------ DATA IN THIS EXERCISE ------

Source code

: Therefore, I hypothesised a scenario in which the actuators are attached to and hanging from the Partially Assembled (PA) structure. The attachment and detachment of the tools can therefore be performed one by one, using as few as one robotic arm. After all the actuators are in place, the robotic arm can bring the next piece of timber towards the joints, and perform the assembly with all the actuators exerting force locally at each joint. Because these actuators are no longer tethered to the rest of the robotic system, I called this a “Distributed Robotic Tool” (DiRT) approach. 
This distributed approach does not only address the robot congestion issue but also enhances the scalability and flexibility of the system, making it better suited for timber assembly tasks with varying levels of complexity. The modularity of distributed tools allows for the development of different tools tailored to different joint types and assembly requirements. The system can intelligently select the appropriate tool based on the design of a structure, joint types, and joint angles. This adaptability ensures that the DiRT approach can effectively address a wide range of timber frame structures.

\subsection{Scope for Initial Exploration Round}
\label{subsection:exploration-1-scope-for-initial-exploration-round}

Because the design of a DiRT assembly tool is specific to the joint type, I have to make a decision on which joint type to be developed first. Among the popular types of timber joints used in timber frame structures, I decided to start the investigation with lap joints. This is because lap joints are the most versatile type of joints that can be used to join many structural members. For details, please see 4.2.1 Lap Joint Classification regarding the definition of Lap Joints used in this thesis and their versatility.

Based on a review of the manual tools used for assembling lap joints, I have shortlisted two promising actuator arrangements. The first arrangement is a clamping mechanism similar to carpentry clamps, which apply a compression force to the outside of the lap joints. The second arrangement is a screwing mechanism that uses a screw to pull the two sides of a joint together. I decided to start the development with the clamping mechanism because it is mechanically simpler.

------

▸ TASK DIRECTIONS
Retype the records above in full. Every word should match.

▸ EXERCISE OUTPUT
Source code

: Therefore, I hypothesised a scenario in which the actuators are attached to and hanging from the Partially Assembled (PA) structure. The attachment and detachment of the tools can therefore be performed one by one, using as few as one robotic arm. After all the actuators are in place, the robotic arm can bring the next piece of timber towards the joints, and perform the assembly with all the actuators exerting force locally at each joint. Because these actuators are no longer tethered to the rest of the robotic system, I called this a “Distributed Robotic Tool” (DiRT) approach. 
This distributed approach does not only address the robot congestion issue but also enhances the scalability and flexibility of the system, making it better suited for timber assembly tasks with varying levels of complexity. The modularity of distributed tools allows for the development of different tools tailored to different joint types and assembly requirements. The system can intelligently select the appropriate tool based on the design of a structure, joint types, and joint angles. This adaptability ensures that the DiRT approach can effectively address a wide range of timber frame structures.

\subsection{Scope for Initial Exploration Round}
\label{subsection:exploration-1-scope-for-initial-exploration-round}

Because the design of a DiRT assembly tool is specific to the joint type, I have to make a decision on which joint type to be developed first. Among the popular types of timber joints used in timber frame structures, I decided to start the investigation with lap joints. This is because lap joints are the most versatile type of joints that can be used to join many structural members. For details, please see 4.2.1 Lap Joint Classification regarding the definition of Lap Joints used in this thesis and their versatility.

Based on a review of the manual tools used for assembling lap joints, I have shortlisted two promising actuator arrangements. The first arrangement is a clamping mechanism similar to carpentry clamps, which apply a compression force to the outside of the lap joints. The second arrangement is a screwing mechanism that uses a screw to pull the two sides of a joint together. I decided to start the development with the clamping mechanism because it is mechanically simpler.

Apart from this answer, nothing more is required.